Stored data entries:
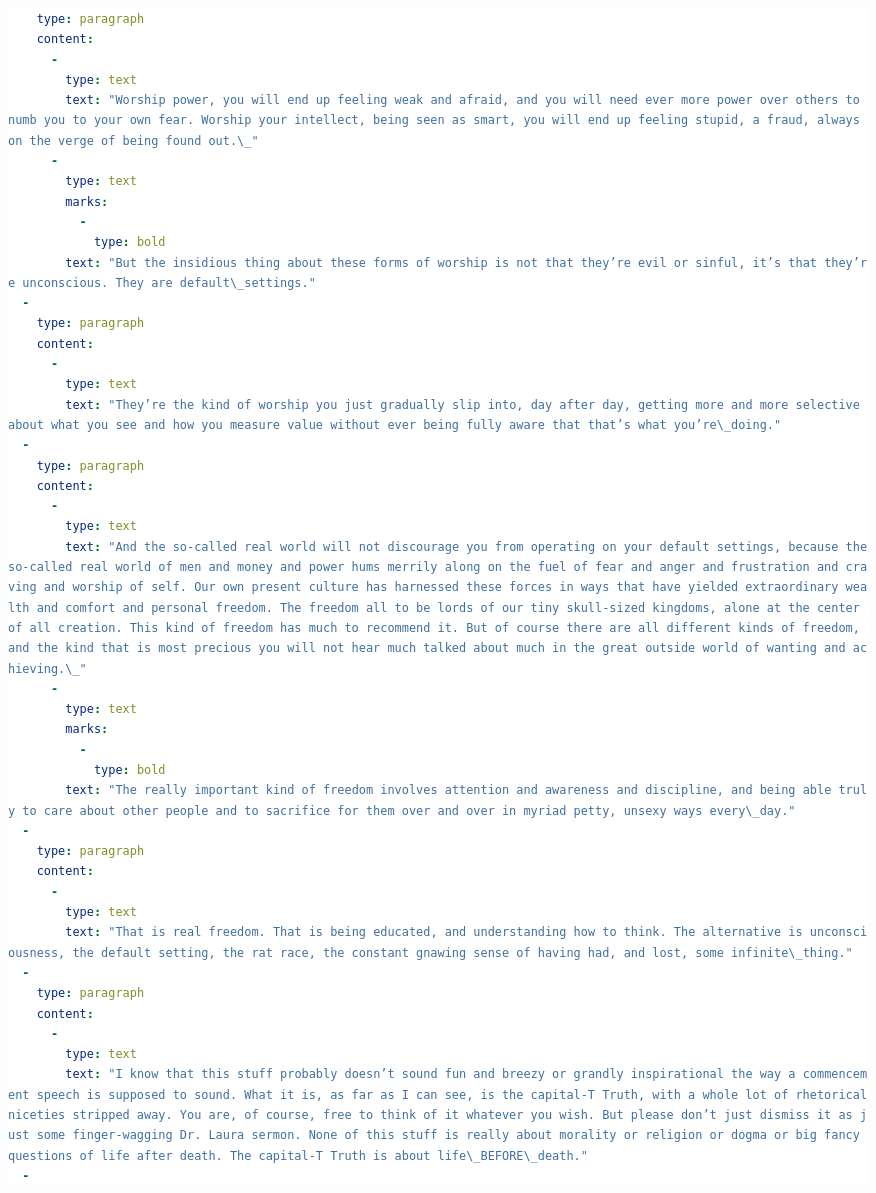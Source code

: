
 ```yaml
    type: paragraph
    content:
      -
        type: text
        text: "Worship power, you will end up feeling weak and afraid, and you will need ever more power over others to numb you to your own fear. Worship your intellect, being seen as smart, you will end up feeling stupid, a fraud, always on the verge of being found out.\_"
      -
        type: text
        marks:
          -
            type: bold
        text: "But the insidious thing about these forms of worship is not that they’re evil or sinful, it’s that they’re unconscious. They are default\_settings."
  -
    type: paragraph
    content:
      -
        type: text
        text: "They’re the kind of worship you just gradually slip into, day after day, getting more and more selective about what you see and how you measure value without ever being fully aware that that’s what you’re\_doing."
  -
    type: paragraph
    content:
      -
        type: text
        text: "And the so-called real world will not discourage you from operating on your default settings, because the so-called real world of men and money and power hums merrily along on the fuel of fear and anger and frustration and craving and worship of self. Our own present culture has harnessed these forces in ways that have yielded extraordinary wealth and comfort and personal freedom. The freedom all to be lords of our tiny skull-sized kingdoms, alone at the center of all creation. This kind of freedom has much to recommend it. But of course there are all different kinds of freedom, and the kind that is most precious you will not hear much talked about much in the great outside world of wanting and achieving.\_"
      -
        type: text
        marks:
          -
            type: bold
        text: "The really important kind of freedom involves attention and awareness and discipline, and being able truly to care about other people and to sacrifice for them over and over in myriad petty, unsexy ways every\_day."
  -
    type: paragraph
    content:
      -
        type: text
        text: "That is real freedom. That is being educated, and understanding how to think. The alternative is unconsciousness, the default setting, the rat race, the constant gnawing sense of having had, and lost, some infinite\_thing."
  -
    type: paragraph
    content:
      -
        type: text
        text: "I know that this stuff probably doesn’t sound fun and breezy or grandly inspirational the way a commencement speech is supposed to sound. What it is, as far as I can see, is the capital-T Truth, with a whole lot of rhetorical niceties stripped away. You are, of course, free to think of it whatever you wish. But please don’t just dismiss it as just some finger-wagging Dr. Laura sermon. None of this stuff is really about morality or religion or dogma or big fancy questions of life after death. The capital-T Truth is about life\_BEFORE\_death."
  -
```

▶ **Work to complete**
Check the data for the word "over" and pull out the lines that have it.

▶ **Result of this task**
        text: "Worship power, you will end up feeling weak and afraid, and you will need ever more power over others to numb you to your own fear. Worship your intellect, being seen as smart, you will end up feeling stupid, a fraud, always on the verge of being found out.\_"
        text: "The really important kind of freedom involves attention and awareness and discipline, and being able truly to care about other people and to sacrifice for them over and over in myriad petty, unsexy ways every\_day."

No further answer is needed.